HABER MERKEZİ
Milli Eğitim Bakanı İsmet Yılmaz, Türkiye´nin çağdaş uygarlığın üzerinde çıkma hedefi bulunduğunu belirterek ?Müfredat aynı canlı organizma gibidir. Eğer değişmezse ölür, değişmezse toplumun gerisinde kalır? dedi.
Bakanlığın hazırlayarak görüşe sunduğu yeni müfredatla ilgili de değerlendirmelerde bulunan Yılmaz, şunları söyledi:
"Müfredat, aynı canlı organizma gibidir. Eğer değişmezse ölür. Değişmezse toplumun gerisinde kalır. Devletler de öyledir. Değişmezse mutlaka geri gider, mutlaka yok olur. Buna, zamanın ruhunu yakalamak diyorlar. Eğer Selçuklu´dur, Osmanlı´dır veya hangisini alırsanız alın, bugün onları göremiyorsak işte değişime ayak uyduramamış olmalarından dolayıdır. Bulundukları noktadan bir adım daha ileri gidemedikleri, birçok değişime direnç gösterdikleri içindir. Müfredatı mutlaka değiştirmek gerekiyordu. Genelde birçok ülke 5 yılda bir gözden geçirip günceller. Biz en son 2007´de genel bir müfredat değişikliği yaptık.
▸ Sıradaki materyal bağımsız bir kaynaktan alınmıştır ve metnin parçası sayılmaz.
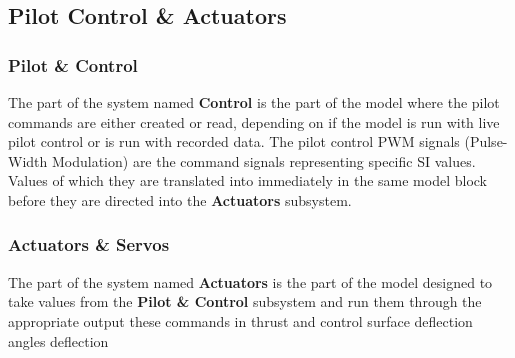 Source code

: \subsection{Pilot Control	 \& Actuators}

\subsubsection{Pilot \& Control}

The part of the system named \textbf{Control} is the part of the model where the pilot commands are either created or read, depending on if the model is run with live pilot control or is run with recorded data. The pilot control PWM signals (Pulse-Width Modulation) are the command signals representing specific SI values. Values of which they are translated into immediately in the same model block before they are directed into the \textbf{Actuators} subsystem.

\subsubsection{Actuators \& Servos}

The part of the system named \textbf{Actuators} is the part of the model designed to take values from the \textbf{Pilot \& Control} subsystem and run them through the appropriate  output these commands in thrust and control surface deflection angles deflection


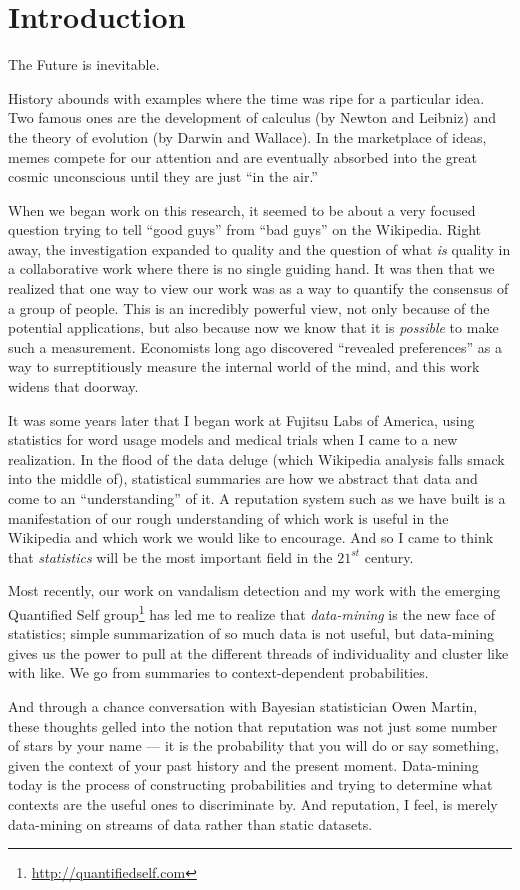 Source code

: \section{Introduction}

The Future is inevitable.

History abounds with examples where the time was ripe for a particular idea.
Two famous ones are the development of calculus (by Newton and Leibniz)
and the theory of evolution (by Darwin and Wallace).
In the marketplace of ideas, memes compete for our attention and
are eventually absorbed into the great cosmic unconscious until
they are just ``in the air.''

When we began work on this research, it seemed to be about a very focused
question trying to tell ``good guys'' from ``bad guys'' on the Wikipedia.
Right away, the investigation expanded to quality and the question of what
\textit{is} quality in a collaborative work where there is no single
guiding hand.
It was then that we realized that one way to view our work was as a
way to quantify the consensus of a group of people.
This is an incredibly powerful view, not only because of the potential
applications, but also because now we know that it is \textit{possible}
to make such a measurement.
Economists long ago discovered ``revealed preferences''
as a way to surreptitiously measure the internal world of the mind,
and this work widens that doorway.

It was some years later that I began work at Fujitsu Labs of America,
using statistics for word usage models and medical trials when I came to
a new realization.
In the flood of the data deluge (which Wikipedia analysis falls smack
into the middle of), statistical summaries are how we abstract that data
and come to an ``understanding'' of it.
A reputation system such as we have built is a manifestation of our
rough understanding of which work is useful in the Wikipedia and
which work we would like to encourage.
And so I came to think that \textit{statistics} will be the
most important field in the $21^{st}$ century.

Most recently, our work on vandalism detection and my work with the
emerging Quantified Self group\footnote{\url{http://quantifiedself.com}}
has led me to realize that
\textit{data-mining} is the new face of statistics; simple summarization
of so much data is not useful, but data-mining gives us the power to
pull at the different threads of individuality and cluster like with like.
We go from summaries to context-dependent probabilities.

And through a chance conversation with Bayesian statistician
Owen Martin, these thoughts gelled into the notion that reputation
was not just some number of stars by your name --- it is the probability
that you will do or say something, given the context of your past history
and the present moment.
Data-mining today is the process of constructing probabilities and
trying to determine what contexts are the useful ones to discriminate by.
And reputation, I feel, is merely data-mining on streams of data
rather than static datasets.

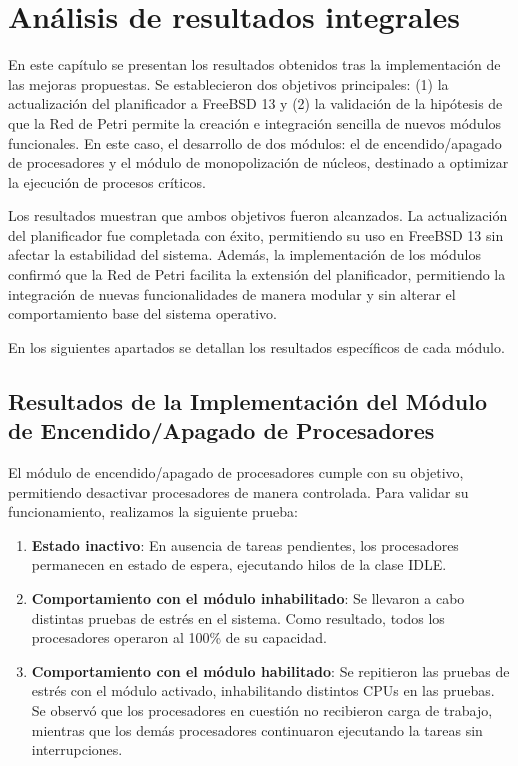 \section{Análisis de resultados integrales}
\label{ch:results}

En este capítulo se presentan los resultados obtenidos tras la implementación de las mejoras propuestas. Se establecieron dos objetivos principales: (1) la actualización del planificador a FreeBSD 13 y (2) la validación de la hipótesis de que la Red de Petri permite la creación e integración sencilla de nuevos módulos funcionales. En este caso, el desarrollo de dos módulos: el de encendido/apagado de procesadores y el módulo de monopolización de núcleos, destinado a optimizar la ejecución de procesos críticos.

Los resultados muestran que ambos objetivos fueron alcanzados. La actualización del planificador fue completada con éxito, permitiendo su uso en FreeBSD 13 sin afectar la estabilidad del sistema. Además, la implementación de los módulos confirmó que la Red de Petri facilita la extensión del planificador, permitiendo la integración de nuevas funcionalidades de manera modular y sin alterar el comportamiento base del sistema operativo.

En los siguientes apartados se detallan los resultados específicos de cada módulo.

\subsection{Resultados de la Implementación del Módulo de Encendido/Apagado de Procesadores}

El módulo de encendido/apagado de procesadores cumple con su objetivo, permitiendo desactivar procesadores de manera controlada. Para validar su funcionamiento, realizamos la siguiente prueba:

\begin{enumerate}
    \item \textbf{Estado inactivo}: En ausencia de tareas pendientes, los procesadores permanecen en estado de espera, ejecutando hilos de la clase IDLE.\@
    \item \textbf{Comportamiento con el módulo inhabilitado}: Se llevaron a cabo distintas pruebas de estrés en el sistema. Como resultado, todos los procesadores operaron al 100\% de su capacidad.
    \item \textbf{Comportamiento con el módulo habilitado}: Se repitieron las pruebas de estrés con el módulo activado, inhabilitando distintos CPUs en las pruebas. Se observó que los procesadores en cuestión no recibieron carga de trabajo, mientras que los demás procesadores continuaron ejecutando la tareas sin interrupciones.
\end{enumerate}

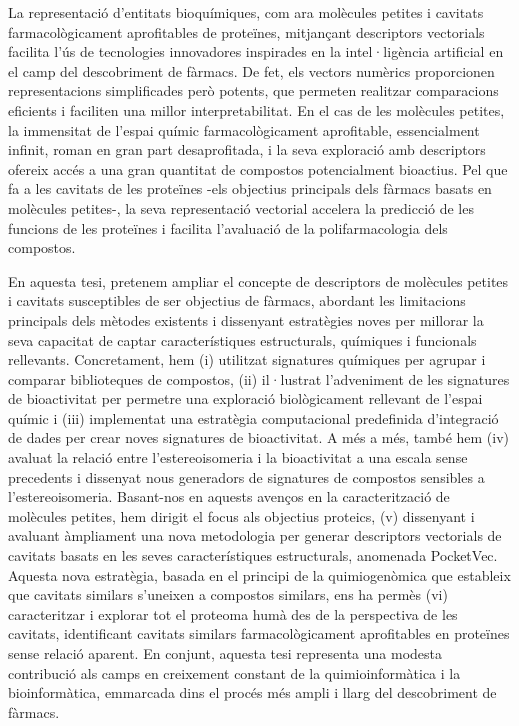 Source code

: 
La representació d'entitats bioquímiques, com ara molècules petites i cavitats farmacològicament aprofitables de proteïnes, mitjançant descriptors vectorials facilita l'ús de tecnologies innovadores inspirades en la intel·ligència artificial en el camp del descobriment de fàrmacs. De fet, els vectors numèrics proporcionen representacions simplificades però potents, que permeten realitzar comparacions eficients i faciliten una millor interpretabilitat. En el cas de les molècules petites, la immensitat de l'espai químic farmacològicament aprofitable, essencialment infinit, roman en gran part desaprofitada, i la seva exploració amb descriptors ofereix accés a una gran quantitat de compostos potencialment bioactius. Pel que fa a les cavitats de les proteïnes -els objectius principals dels fàrmacs basats en molècules petites-, la seva representació vectorial accelera la predicció de les funcions de les proteïnes i facilita l'avaluació de la polifarmacologia dels compostos. 

En aquesta tesi, pretenem ampliar el concepte de descriptors de molècules petites i cavitats susceptibles de ser objectius de fàrmacs, abordant les limitacions principals dels mètodes existents i dissenyant estratègies noves per millorar la seva capacitat de captar característiques estructurals, químiques i funcionals rellevants. Concretament, hem (i) utilitzat signatures químiques per agrupar i comparar biblioteques de compostos, (ii) il·lustrat l'adveniment de les signatures de bioactivitat per permetre una exploració biològicament rellevant de l'espai químic i (iii) implementat una estratègia computacional predefinida d'integració de dades per crear noves signatures de bioactivitat. A més a més, també hem (iv) avaluat la relació entre l'estereoisomeria i la bioactivitat a una escala sense precedents i dissenyat nous generadors de signatures de compostos sensibles a l'estereoisomeria. Basant-nos en aquests avenços en la caracterització de molècules petites, hem dirigit el focus als objectius proteics, (v) dissenyant i avaluant àmpliament una nova metodologia per generar descriptors vectorials de cavitats basats en les seves característiques estructurals, anomenada PocketVec. Aquesta nova estratègia, basada en el principi de la quimiogenòmica que estableix que cavitats similars s'uneixen a compostos similars, ens ha permès (vi) caracteritzar i explorar tot el proteoma humà des de la perspectiva de les cavitats, identificant cavitats similars farmacològicament aprofitables en proteïnes sense relació aparent. En conjunt, aquesta tesi representa una modesta contribució als camps en creixement constant de la quimioinformàtica i la bioinformàtica, emmarcada dins el procés més ampli i llarg del descobriment de fàrmacs.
Ondan bu zamana kadar 10 yıl geçti, yapılmamıştı. Şimdi sağ olsun arkadaşlarımızla bir müfredat değişikliği yaptık. İstiyoruz ki daha çağdaş, daha geleceğe güvenle bakacak, evlatlarımıza daha iyi bir eğitim vermek için mutlaka ders içeriğinin de sadeleştirilmesini istiyoruz."
Müfredatla, öğrencilerin hayatlarını kolaylaştırabilecek, uygulayabilecekleri konuları vermek istediklerini, akademik ve kitaplarda tartışma konusu olan bilgileri ise vermek istemediklerini belirten Yılmaz, müfredatı herkesin görüşüne açtıklarını hatırlattı.
Müfredatta yer alan 500´e yakın ünite içerisinden sadece Atatürkçülük, İnönü ve evrim teorisinin tartışıldığına işaret eden Yılmaz, yapılan eleştirilerin doğru olmadığını dile getirdi. Yılmaz, şunları söyledi:
"Demek ki diğerleri hakkında söyleyecek hiçbir şeyleri yok. Bu da demektir ki biz çok doğru yaptık. Dün Mecliste bir açıklama yaptım. Atatürk´ün bir sözü var, ´Cumhuriyet benim en büyük eserimdir.´ diye. Eğer siz Cumhuriyet´i güçlendirirseniz Atatürkçülüğün yolundasınız, Atatürk´e hizmet ediyorsunuz ve onun ilkelerini yaşatıyorsunuz demektir. Eğer Türkiye Cumhuriyeti´ni dışarıdan borç alır hale getirmişseniz, namerde muhtaç hale getirmişseniz o zaman sizin Atatürkçülüğünüz kesinlikle sözde bir Atatürkçülüktür. Diğeri de İnönü. Birinci, ikinci İnönü savaşlarından bahsedip de İnönü´den bahsetmemek olur mu? Lozan Antlaşması´ndan bahsedeceksiniz, İnönü´den bahsetmeyeceksiniz, olabilir mi? Atatürk rahmetli 1938´de ölmüş, yerine cumhurbaşkanı seçilecek, İkinci Cumhurbaşkanı İnönü olmuş, ondan bahsetmemek olur mu?"
"Halkın gözü terazidir." şeklinde bir deyiş olduğunu belirten Yılmaz, halkın terazisinin şaştığının görülmediğini söyledi.
Müfredat hazırlanırken öğretmenlerin görüşünün alınmadığı eleştirilerinin doğru olmadığına işaret eden Yılmaz, "Bu daha taslak, lütfen inceleyin bakın. Bu taslağı katkılarınızla daha iyi hale getirelim." dedi.